• _Supplied records_:
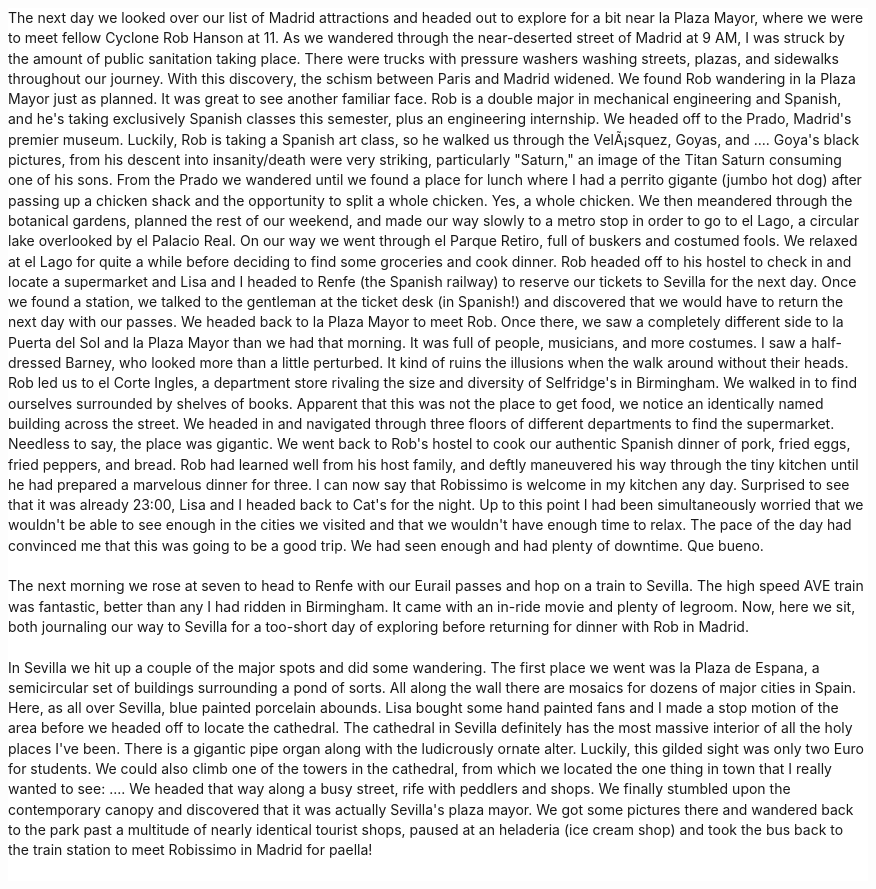 The next day we looked over our list of Madrid attractions and headed out to explore for a bit near la Plaza Mayor, where we were to meet fellow Cyclone Rob Hanson at 11. As we wandered through the near-deserted street of Madrid at 9 AM, I was struck by the amount of public sanitation taking place. There were trucks with pressure washers washing streets, plazas, and sidewalks throughout our journey. With this discovery, the schism between Paris and Madrid widened. We found Rob wandering in la Plaza Mayor just as planned. It was great to see another familiar face. Rob is a double major in mechanical engineering and Spanish, and he's taking exclusively Spanish classes this semester, plus an engineering internship. We headed off to the Prado, Madrid's premier museum. Luckily, Rob is taking a Spanish art class, so he walked us through the VelÃ¡squez, Goyas, and .... Goya's black pictures, from his descent into insanity/death were very striking, particularly "Saturn," an image of the Titan Saturn consuming one of his sons. From the Prado we wandered until we found a place for lunch where I had a perrito gigante (jumbo hot dog) after passing up a chicken shack and the opportunity to split a whole chicken. Yes, a whole chicken. We then meandered through the botanical gardens, planned the rest of our weekend, and made our way slowly to a metro stop in order to go to el Lago, a circular lake overlooked by el Palacio Real. On our way we went through el Parque Retiro, full of buskers and costumed fools. We relaxed at el Lago for quite a while before deciding to find some groceries and cook dinner. Rob headed off to his hostel to check in and locate a supermarket and Lisa and I headed to Renfe (the Spanish railway) to reserve our tickets to Sevilla for the next day. Once we found a station, we talked to the gentleman at the ticket desk (in Spanish!) and discovered that we would have to return the next day with our passes. We headed back to la Plaza Mayor to meet Rob. Once there, we saw a completely different side to la Puerta del Sol and la Plaza Mayor than we had that morning. It was full of people, musicians, and more costumes. I saw a half-dressed Barney, who looked more than a little perturbed. It kind of ruins the illusions when the walk around without their heads. Rob led us to el Corte Ingles, a department store rivaling the size and diversity of Selfridge's in Birmingham. We walked in to find ourselves surrounded by shelves of books. Apparent that this was not the place to get food, we notice an identically named building across the street. We headed in and navigated through three floors of different departments to find the supermarket. Needless to say, the place was gigantic. We went back to Rob's hostel to cook our authentic Spanish dinner of pork, fried eggs, fried peppers, and bread. Rob had learned well from his host family, and deftly maneuvered his way through the tiny kitchen until he had prepared a marvelous dinner for three. I can now say that Robissimo is welcome in my kitchen any day. Surprised to see that it was already 23:00, Lisa and I headed back to Cat's for the night. Up to this point I had been simultaneously worried that we wouldn't be able to see enough in the cities we visited and that we wouldn't have enough time to relax. The pace of the day had convinced me that this was going to be a good trip. We had seen enough and had plenty of downtime. Que bueno.
<br />
<br />
The next morning we rose at seven to head to Renfe with our Eurail passes and hop on a train to Sevilla. The high speed AVE train was fantastic, better than any I had ridden in Birmingham. It came with an in-ride movie and plenty of legroom. Now, here we sit, both journaling our way to Sevilla for a too-short day of exploring before returning for dinner with Rob in Madrid.
<br />
<br />
In Sevilla we hit up a couple of the major spots and did some wandering. The first place we went was la Plaza de Espana, a semicircular set of buildings surrounding a pond of sorts. All along the wall there are mosaics for dozens of major cities in Spain. Here, as all over Sevilla, blue painted porcelain abounds. Lisa bought some hand painted fans and I made a stop motion of the area before we headed off to locate the cathedral. The cathedral in Sevilla definitely has the most massive interior of all the holy places I've been. There is a gigantic pipe organ along with the ludicrously ornate alter. Luckily, this gilded sight was only two Euro for students. We could also climb one of the towers in the cathedral, from which we located the one thing in town that I really wanted to see: .... We headed that way along a busy street, rife with peddlers and shops. We finally stumbled upon the contemporary canopy and discovered that it was actually Sevilla's plaza mayor. We got some pictures there and wandered back to the park past a multitude of nearly identical tourist shops, paused at an heladeria (ice cream shop) and took the bus back to the train station to meet Robissimo in Madrid for paella!
<br />
<br />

• _Task item_:
Exact reproduction of the entries above is what's needed; images stay out.

• _Exercise output_:
 The next day we looked over our list of Madrid attractions and headed out to explore for a bit near la Plaza Mayor, where we were to meet fellow Cyclone Rob Hanson at 11. As we wandered through the near-deserted street of Madrid at 9 AM, I was struck by the amount of public sanitation taking place. There were trucks with pressure washers washing streets, plazas, and sidewalks throughout our journey. With this discovery, the schism between Paris and Madrid widened. We found Rob wandering in la Plaza Mayor just as planned. It was great to see another familiar face. Rob is a double major in mechanical engineering and Spanish, and he's taking exclusively Spanish classes this semester, plus an engineering internship. We headed off to the Prado, Madrid's premier museum. Luckily, Rob is taking a Spanish art class, so he walked us through the VelÃ¡squez, Goyas, and .... Goya's black pictures, from his descent into insanity/death were very striking, particularly "Saturn," an image of the Titan Saturn consuming one of his sons. From the Prado we wandered until we found a place for lunch where I had a perrito gigante (jumbo hot dog) after passing up a chicken shack and the opportunity to split a whole chicken. Yes, a whole chicken. We then meandered through the botanical gardens, planned the rest of our weekend, and made our way slowly to a metro stop in order to go to el Lago, a circular lake overlooked by el Palacio Real. On our way we went through el Parque Retiro, full of buskers and costumed fools. We relaxed at el Lago for quite a while before deciding to find some groceries and cook dinner. Rob headed off to his hostel to check in and locate a supermarket and Lisa and I headed to Renfe (the Spanish railway) to reserve our tickets to Sevilla for the next day. Once we found a station, we talked to the gentleman at the ticket desk (in Spanish!) and discovered that we would have to return the next day with our passes. We headed back to la Plaza Mayor to meet Rob. Once there, we saw a completely different side to la Puerta del Sol and la Plaza Mayor than we had that morning. It was full of people, musicians, and more costumes. I saw a half-dressed Barney, who looked more than a little perturbed. It kind of ruins the illusions when the walk around without their heads. Rob led us to el Corte Ingles, a department store rivaling the size and diversity of Selfridge's in Birmingham. We walked in to find ourselves surrounded by shelves of books. Apparent that this was not the place to get food, we notice an identically named building across the street. We headed in and navigated through three floors of different departments to find the supermarket. Needless to say, the place was gigantic. We went back to Rob's hostel to cook our authentic Spanish dinner of pork, fried eggs, fried peppers, and bread. Rob had learned well from his host family, and deftly maneuvered his way through the tiny kitchen until he had prepared a marvelous dinner for three. I can now say that Robissimo is welcome in my kitchen any day. Surprised to see that it was already 23:00, Lisa and I headed back to Cat's for the night. Up to this point I had been simultaneously worried that we wouldn't be able to see enough in the cities we visited and that we wouldn't have enough time to relax. The pace of the day had convinced me that this was going to be a good trip. We had seen enough and had plenty of downtime. Que bueno.
<br />
<br />
The next morning we rose at seven to head to Renfe with our Eurail passes and hop on a train to Sevilla. The high speed AVE train was fantastic, better than any I had ridden in Birmingham. It came with an in-ride movie and plenty of legroom. Now, here we sit, both journaling our way to Sevilla for a too-short day of exploring before returning for dinner with Rob in Madrid.
<br />
<br />
In Sevilla we hit up a couple of the major spots and did some wandering. The first place we went was la Plaza de Espana, a semicircular set of buildings surrounding a pond of sorts. All along the wall there are mosaics for dozens of major cities in Spain. Here, as all over Sevilla, blue painted porcelain abounds. Lisa bought some hand painted fans and I made a stop motion of the area before we headed off to locate the cathedral. The cathedral in Sevilla definitely has the most massive interior of all the holy places I've been. There is a gigantic pipe organ along with the ludicrously ornate alter. Luckily, this gilded sight was only two Euro for students. We could also climb one of the towers in the cathedral, from which we located the one thing in town that I really wanted to see: .... We headed that way along a busy street, rife with peddlers and shops. We finally stumbled upon the contemporary canopy and discovered that it was actually Sevilla's plaza mayor. We got some pictures there and wandered back to the park past a multitude of nearly identical tourist shops, paused at an heladeria (ice cream shop) and took the bus back to the train station to meet Robissimo in Madrid for paella!
<br />
<br />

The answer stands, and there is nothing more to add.